Return exactly the listing's lines, from its first line to the line holding "A pixel coordinate", ends included.
■ ■ ■ ■ ■ ■ ■
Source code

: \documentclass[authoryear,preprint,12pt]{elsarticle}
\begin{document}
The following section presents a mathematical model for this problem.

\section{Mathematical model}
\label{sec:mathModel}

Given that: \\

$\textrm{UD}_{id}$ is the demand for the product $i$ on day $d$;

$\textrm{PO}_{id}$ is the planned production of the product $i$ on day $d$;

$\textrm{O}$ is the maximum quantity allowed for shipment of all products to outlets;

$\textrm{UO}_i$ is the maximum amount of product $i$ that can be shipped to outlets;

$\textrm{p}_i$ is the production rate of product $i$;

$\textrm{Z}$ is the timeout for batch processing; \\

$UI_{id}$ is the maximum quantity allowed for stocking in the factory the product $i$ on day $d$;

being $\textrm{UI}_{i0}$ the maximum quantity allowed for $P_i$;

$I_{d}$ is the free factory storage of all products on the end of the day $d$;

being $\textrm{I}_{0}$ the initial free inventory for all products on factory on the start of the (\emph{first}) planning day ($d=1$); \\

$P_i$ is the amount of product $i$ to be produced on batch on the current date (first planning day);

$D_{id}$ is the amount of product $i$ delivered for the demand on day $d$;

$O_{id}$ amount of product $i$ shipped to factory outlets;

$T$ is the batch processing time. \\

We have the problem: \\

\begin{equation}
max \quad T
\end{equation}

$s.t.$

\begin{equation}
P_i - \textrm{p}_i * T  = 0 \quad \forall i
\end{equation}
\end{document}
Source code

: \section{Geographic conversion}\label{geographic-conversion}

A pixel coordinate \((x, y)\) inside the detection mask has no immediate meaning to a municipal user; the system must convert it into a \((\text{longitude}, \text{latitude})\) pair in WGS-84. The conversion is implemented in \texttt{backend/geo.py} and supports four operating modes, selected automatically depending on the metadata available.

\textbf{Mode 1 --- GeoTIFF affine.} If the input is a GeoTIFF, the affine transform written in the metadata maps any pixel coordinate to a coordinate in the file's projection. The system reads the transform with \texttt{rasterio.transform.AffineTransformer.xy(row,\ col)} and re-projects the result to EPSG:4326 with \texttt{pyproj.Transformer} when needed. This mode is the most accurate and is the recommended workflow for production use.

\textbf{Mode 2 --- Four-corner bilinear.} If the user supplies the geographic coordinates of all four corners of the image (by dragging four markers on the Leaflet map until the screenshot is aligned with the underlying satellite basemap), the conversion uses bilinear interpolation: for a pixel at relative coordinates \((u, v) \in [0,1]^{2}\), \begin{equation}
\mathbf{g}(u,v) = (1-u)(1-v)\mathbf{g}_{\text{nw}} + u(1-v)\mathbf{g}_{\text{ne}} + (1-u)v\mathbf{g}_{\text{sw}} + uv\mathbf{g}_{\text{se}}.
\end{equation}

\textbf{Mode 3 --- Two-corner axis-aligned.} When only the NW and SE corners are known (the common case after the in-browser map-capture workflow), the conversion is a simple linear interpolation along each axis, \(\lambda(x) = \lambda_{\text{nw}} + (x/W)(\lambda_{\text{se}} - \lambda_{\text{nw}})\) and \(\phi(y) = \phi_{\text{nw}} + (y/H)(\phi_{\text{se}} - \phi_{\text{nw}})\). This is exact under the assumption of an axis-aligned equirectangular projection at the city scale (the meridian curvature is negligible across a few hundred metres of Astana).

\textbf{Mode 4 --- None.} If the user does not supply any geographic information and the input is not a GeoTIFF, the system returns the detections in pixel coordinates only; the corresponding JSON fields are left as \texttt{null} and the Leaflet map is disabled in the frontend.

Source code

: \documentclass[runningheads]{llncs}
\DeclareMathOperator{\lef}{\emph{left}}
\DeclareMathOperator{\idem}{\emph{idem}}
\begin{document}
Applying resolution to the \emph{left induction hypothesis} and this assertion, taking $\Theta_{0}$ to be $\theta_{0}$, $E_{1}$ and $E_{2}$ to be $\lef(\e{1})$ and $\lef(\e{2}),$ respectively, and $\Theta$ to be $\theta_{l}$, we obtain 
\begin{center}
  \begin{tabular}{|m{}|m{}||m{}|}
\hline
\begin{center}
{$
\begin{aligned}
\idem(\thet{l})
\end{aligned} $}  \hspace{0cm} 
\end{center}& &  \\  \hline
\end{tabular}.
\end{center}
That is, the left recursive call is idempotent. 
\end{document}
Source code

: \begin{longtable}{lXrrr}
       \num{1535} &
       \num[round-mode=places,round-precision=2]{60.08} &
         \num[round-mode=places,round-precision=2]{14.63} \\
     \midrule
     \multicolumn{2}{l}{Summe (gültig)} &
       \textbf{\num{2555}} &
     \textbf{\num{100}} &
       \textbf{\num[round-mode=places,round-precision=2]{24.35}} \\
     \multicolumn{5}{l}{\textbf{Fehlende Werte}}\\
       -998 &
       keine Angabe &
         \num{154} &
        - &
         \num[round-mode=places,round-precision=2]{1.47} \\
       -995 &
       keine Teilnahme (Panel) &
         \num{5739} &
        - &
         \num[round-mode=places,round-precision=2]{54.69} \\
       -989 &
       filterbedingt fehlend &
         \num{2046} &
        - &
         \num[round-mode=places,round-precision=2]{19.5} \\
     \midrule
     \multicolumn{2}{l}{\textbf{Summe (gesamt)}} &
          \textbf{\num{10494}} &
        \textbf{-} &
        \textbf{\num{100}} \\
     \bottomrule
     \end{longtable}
■ ■ ■ ■ ■ ■ ■
**WRITTEN RESPONSE:**
Source code

: \documentclass[authoryear,preprint,12pt]{elsarticle}
\begin{document}
The following section presents a mathematical model for this problem.

\section{Mathematical model}
\label{sec:mathModel}

Given that: \\

$\textrm{UD}_{id}$ is the demand for the product $i$ on day $d$;

$\textrm{PO}_{id}$ is the planned production of the product $i$ on day $d$;

$\textrm{O}$ is the maximum quantity allowed for shipment of all products to outlets;

$\textrm{UO}_i$ is the maximum amount of product $i$ that can be shipped to outlets;

$\textrm{p}_i$ is the production rate of product $i$;

$\textrm{Z}$ is the timeout for batch processing; \\

$UI_{id}$ is the maximum quantity allowed for stocking in the factory the product $i$ on day $d$;

being $\textrm{UI}_{i0}$ the maximum quantity allowed for $P_i$;

$I_{d}$ is the free factory storage of all products on the end of the day $d$;

being $\textrm{I}_{0}$ the initial free inventory for all products on factory on the start of the (\emph{first}) planning day ($d=1$); \\

$P_i$ is the amount of product $i$ to be produced on batch on the current date (first planning day);

$D_{id}$ is the amount of product $i$ delivered for the demand on day $d$;

$O_{id}$ amount of product $i$ shipped to factory outlets;

$T$ is the batch processing time. \\

We have the problem: \\

\begin{equation}
max \quad T
\end{equation}

$s.t.$

\begin{equation}
P_i - \textrm{p}_i * T  = 0 \quad \forall i
\end{equation}
\end{document}
Source code

: \section{Geographic conversion}\label{geographic-conversion}

A pixel coordinate \((x, y)\) inside the detection mask has no immediate meaning to a municipal user; the system must convert it into a \((\text{longitude}, \text{latitude})\) pair in WGS-84. The conversion is implemented in \texttt{backend/geo.py} and supports four operating modes, selected automatically depending on the metadata available.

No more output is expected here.